Hwamee Oh, an associate professor of psychiatry and human behavior and of cognitive and psychological sciences at Brown University, is researching different positron emission tomography (PET) imaging methods of detecting Alzheimer's disease as part of the HEAD study, a long-term project involving nine sites in the United States, Canada and Spain. Oh is the principal investigator of the Providence site, which has drawn participants from throughout New England.

In a new study published in the Lancet, HEAD researchers compared the effectiveness of two chemical detectors, called tau tracers, that detect tau in the brain. They found that an experimental tau tracer outperformed a clinically approved tau tracer - a discovery, Oh said, that could pave the way for earlier detection of Alzheimer's disease. In this interview, Oh explains why better detection of Alzheimer's disease is a critical piece of the larger scientific push toward prevention and treatment, and for a patient's trajectory.

Q: How has the detection of Alzheimer's disease evolved over time?

Alzheimer's disease is characterized by the accumulation of beta-amyloid plaques and tau neurofibrillary tangles in the brain. Those pathological features were first described in 1906 by Alois Alzheimer, but it wasn't until 2004 that we developed a PET imaging method to identify beta-amyloid plaques in living people. For tau, it was 2012.

Q: What are some challenges in diagnosing Alzheimer's?

Currently, behavioral changes are an important part of diagnosing Alzheimer's disease. But these symptoms can derive from many different causes. That's why neuroimaging plays a key role. If someone presents symptoms of mild cognitive impairment, a clinician would recommend a PET scan to definitively determine their type of dementia. And that, in turn, would determine different treatment strategies for that person.

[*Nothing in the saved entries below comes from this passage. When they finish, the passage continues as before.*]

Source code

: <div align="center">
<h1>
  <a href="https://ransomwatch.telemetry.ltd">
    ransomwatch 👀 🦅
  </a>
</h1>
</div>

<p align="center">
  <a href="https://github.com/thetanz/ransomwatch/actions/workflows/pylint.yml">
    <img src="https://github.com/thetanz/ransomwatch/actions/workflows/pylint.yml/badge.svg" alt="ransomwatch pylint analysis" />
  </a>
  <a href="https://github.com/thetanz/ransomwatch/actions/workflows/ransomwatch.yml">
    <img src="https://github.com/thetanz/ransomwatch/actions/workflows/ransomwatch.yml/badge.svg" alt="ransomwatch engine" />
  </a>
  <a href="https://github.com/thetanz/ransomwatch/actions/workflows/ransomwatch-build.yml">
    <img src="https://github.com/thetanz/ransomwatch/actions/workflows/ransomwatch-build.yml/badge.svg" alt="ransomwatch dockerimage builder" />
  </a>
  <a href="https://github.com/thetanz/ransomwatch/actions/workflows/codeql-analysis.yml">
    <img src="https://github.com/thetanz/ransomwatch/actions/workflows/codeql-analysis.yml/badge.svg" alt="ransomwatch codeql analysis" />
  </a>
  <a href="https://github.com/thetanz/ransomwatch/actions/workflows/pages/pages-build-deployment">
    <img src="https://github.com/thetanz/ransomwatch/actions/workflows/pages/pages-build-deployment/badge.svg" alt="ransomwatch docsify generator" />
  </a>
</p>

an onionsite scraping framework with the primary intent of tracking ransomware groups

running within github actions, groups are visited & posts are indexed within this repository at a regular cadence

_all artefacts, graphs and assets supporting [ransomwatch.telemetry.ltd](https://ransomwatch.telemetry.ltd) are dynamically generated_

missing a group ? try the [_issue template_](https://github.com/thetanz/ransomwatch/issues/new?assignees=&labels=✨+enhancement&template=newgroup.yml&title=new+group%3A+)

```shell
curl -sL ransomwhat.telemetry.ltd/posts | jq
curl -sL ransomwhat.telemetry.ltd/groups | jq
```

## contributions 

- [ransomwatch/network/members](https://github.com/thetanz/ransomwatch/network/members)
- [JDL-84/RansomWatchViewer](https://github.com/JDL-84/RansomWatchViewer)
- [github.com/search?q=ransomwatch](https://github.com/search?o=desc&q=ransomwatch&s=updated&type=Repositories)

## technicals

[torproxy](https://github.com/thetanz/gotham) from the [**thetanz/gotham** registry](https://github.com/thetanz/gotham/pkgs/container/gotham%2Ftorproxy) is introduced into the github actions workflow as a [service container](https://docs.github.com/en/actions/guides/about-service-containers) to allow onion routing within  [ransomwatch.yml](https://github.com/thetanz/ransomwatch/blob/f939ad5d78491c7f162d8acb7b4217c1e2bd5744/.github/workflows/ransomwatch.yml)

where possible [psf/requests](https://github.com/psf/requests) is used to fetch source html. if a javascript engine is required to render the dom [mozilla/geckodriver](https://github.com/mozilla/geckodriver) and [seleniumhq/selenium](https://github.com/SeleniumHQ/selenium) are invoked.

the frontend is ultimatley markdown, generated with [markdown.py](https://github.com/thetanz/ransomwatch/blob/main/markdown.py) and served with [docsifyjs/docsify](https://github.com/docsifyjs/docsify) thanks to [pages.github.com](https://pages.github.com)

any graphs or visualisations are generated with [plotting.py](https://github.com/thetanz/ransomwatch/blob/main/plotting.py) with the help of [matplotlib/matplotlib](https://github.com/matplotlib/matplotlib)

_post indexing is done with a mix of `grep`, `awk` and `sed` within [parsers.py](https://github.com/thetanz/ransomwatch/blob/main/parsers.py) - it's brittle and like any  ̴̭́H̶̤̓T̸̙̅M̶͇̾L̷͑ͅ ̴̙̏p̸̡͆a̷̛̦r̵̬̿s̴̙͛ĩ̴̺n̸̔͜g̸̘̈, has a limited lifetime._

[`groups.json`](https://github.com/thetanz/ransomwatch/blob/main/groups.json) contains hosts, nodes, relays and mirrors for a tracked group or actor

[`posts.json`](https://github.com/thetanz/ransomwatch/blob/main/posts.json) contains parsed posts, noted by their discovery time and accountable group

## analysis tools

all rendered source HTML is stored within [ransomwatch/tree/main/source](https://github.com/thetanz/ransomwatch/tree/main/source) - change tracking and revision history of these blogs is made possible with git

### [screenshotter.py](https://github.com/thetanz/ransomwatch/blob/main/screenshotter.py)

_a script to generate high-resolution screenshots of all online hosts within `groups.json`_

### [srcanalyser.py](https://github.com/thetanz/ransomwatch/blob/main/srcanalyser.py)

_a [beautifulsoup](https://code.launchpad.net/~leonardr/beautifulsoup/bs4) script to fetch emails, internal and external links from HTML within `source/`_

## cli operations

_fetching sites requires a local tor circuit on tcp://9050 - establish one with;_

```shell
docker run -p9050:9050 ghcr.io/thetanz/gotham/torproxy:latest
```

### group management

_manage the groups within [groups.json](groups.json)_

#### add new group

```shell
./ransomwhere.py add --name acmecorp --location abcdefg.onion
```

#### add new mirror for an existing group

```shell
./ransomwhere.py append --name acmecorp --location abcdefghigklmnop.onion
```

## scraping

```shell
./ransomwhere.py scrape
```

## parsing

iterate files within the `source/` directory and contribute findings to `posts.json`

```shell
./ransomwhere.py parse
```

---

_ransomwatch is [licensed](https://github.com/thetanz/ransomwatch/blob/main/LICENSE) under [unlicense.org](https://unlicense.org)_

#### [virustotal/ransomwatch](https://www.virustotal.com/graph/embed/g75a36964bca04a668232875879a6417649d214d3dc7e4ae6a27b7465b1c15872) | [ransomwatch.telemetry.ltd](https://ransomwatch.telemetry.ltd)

Because PET imaging is costly, one of the ongoing efforts in our lab - in collaboration with other Brown researchers and affiliated hospitals - is to develop more sophisticated behavioral markers using cognitive and computational approaches. Hopefully, these developments will facilitate earlier detection of disease-related brain changes.

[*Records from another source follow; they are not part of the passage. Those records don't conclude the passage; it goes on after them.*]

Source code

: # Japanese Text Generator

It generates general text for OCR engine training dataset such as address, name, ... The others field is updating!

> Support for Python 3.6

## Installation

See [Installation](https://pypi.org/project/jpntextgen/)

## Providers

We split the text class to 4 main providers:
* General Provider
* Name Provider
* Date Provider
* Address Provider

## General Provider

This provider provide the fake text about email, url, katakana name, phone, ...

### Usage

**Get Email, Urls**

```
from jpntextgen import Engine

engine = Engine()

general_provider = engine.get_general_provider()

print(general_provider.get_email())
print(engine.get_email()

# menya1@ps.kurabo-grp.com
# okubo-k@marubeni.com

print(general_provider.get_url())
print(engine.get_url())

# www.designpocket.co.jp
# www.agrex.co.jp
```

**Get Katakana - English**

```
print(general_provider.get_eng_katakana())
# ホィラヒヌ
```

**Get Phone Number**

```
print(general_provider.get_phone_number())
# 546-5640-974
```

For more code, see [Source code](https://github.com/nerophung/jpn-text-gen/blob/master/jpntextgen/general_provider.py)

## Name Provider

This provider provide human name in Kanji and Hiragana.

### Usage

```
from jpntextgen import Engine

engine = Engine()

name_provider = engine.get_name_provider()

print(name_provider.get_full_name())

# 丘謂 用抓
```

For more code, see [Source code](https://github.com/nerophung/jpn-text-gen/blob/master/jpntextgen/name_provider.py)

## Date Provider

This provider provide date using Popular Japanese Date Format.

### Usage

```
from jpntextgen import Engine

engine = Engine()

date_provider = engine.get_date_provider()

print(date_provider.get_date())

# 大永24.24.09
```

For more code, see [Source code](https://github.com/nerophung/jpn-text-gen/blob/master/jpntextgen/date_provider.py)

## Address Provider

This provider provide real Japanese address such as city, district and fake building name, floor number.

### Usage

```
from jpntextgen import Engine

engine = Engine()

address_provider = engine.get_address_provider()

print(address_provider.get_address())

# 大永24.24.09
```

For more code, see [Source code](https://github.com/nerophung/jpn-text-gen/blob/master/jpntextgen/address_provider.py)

Q: Your research has focused on the detection of tau. What's so significant about these proteins in the development of Alzheimer's disease?

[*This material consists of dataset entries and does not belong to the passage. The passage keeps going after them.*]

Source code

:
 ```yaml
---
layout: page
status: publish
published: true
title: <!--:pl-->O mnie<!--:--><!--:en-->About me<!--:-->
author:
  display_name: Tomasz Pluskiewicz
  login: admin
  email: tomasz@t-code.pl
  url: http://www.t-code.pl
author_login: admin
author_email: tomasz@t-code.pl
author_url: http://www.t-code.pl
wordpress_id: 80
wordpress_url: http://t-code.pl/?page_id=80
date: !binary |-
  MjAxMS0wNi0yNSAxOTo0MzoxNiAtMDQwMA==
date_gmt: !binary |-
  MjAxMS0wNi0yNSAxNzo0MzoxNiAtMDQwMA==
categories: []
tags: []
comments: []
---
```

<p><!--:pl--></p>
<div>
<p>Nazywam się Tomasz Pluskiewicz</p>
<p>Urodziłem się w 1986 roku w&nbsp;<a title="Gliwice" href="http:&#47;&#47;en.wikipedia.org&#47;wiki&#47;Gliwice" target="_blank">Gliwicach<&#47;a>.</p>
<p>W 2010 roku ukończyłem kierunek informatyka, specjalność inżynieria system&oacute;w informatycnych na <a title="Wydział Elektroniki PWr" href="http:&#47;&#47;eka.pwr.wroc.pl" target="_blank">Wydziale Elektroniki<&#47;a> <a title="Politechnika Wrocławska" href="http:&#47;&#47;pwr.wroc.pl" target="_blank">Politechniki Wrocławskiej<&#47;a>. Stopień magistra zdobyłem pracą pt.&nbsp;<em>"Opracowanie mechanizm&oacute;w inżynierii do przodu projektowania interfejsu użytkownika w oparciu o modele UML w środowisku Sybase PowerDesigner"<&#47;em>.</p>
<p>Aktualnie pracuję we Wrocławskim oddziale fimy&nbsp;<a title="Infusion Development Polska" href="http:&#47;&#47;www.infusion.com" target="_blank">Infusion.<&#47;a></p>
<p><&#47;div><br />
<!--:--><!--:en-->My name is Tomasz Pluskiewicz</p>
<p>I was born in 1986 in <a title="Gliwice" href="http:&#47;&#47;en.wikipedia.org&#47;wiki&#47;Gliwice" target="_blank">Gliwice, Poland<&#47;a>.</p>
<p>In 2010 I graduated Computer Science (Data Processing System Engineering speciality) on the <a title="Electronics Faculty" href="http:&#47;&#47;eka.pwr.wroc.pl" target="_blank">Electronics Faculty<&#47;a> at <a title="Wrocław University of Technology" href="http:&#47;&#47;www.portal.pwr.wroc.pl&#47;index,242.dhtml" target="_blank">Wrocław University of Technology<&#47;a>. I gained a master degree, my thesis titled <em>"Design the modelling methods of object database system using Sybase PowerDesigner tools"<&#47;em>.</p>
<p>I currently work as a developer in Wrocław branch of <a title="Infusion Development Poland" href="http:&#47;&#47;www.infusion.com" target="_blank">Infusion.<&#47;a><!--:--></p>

We don't actually know how tau tangles lead to the clinical symptoms of Alzheimer's disease. But we do know that tau is closely related to cognitive decline. If you see an abnormal presentation of tau - such as tangles or other buildup - in a part of the brain, you will probably see neuron loss in that same region later on. In fact, tau is linked to other neurodegenerative diseases, such as frontotemporal dementia. For Alzheimer's, what's interesting is that while beta-amyloid plaques rarely appear in the human brain before age 45, abnormal tau can be detected much younger - even in the brains of people in their teens and 20s.